In New York, we held 4 screening and discussion sessions at Tisch School of the Arts, New York University, the Open Society Institute, Columbia University and the Pomegranate Gallery. We spoke to the film department at NYU and have established a relationship of support and mentoring with them, They are providing us with course books, the loan of a video training camera and are hoping to provide one of our students with the opportunity to study an intensive course at the university in the summer. 

In February, Hiba Bassem's film Baghdad Days was shown as part of the Tangiers to Tehran: Women Filmmakers in the Middle East Festival in London. The festival was sponsored by the French Institute. In April it was also shown in Morocco as part of the Week of Documentary organised by the French Institute of Fez.

In April, 6 of our students' films were shown in competition in Dubai as part of the Gulf Film Festival. The festival invited the directors of the films to attend. IFTVC students won prizes at the festival: in the students' competition, Bahram Al Zuhairi has won the first prize with his film Leaving and Emad Ali has been awarded third prize.

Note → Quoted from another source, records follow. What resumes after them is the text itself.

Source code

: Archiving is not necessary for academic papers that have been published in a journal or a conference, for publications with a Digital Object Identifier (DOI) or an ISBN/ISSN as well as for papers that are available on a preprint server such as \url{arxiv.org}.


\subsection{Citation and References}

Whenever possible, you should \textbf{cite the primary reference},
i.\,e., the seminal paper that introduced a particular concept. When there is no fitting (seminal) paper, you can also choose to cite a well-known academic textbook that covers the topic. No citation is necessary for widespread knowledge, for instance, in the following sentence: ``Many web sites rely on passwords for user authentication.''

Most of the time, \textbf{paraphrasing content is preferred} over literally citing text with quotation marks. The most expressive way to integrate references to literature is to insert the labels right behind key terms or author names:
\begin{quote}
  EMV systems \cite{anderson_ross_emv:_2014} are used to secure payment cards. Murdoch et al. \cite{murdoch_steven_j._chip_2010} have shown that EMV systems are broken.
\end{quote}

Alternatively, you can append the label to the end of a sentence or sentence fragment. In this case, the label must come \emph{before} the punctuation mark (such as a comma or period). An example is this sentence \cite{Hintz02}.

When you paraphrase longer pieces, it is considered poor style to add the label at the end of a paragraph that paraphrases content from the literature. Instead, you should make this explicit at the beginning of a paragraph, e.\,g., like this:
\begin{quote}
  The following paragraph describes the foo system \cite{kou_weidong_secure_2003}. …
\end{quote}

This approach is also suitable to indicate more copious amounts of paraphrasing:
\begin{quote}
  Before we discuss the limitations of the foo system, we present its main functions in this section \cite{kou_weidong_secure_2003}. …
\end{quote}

Ahmed Jabbar's film, Dr Nabil, was shown at the London International Documentary Festival in April.

Emad Ali's film, A Candle for the Shabandar Cafe, will be shown at the Houston Palestinian Film Festival in May.

Also in May, student films will be shown at a special screening and discussion in Vienna.

In July the IPRA Short Film Festival in Leuven, Belgium, will show Hassanain al Hani's film, A Stranger In His Own Country.

Two films by our students, A Candle for the Shabandar Cafe and A Stranger In His Own Country, are shown in July as part of the Arab Film Festival at BAFTA in London and at FACT in Liverpool.

We are happy that after all our students, and our own hard work, our films are reaching a wider international audience. We are also very grateful to those who have supported us throughout the first 4 years of our project and to those new friends who are now offering their support.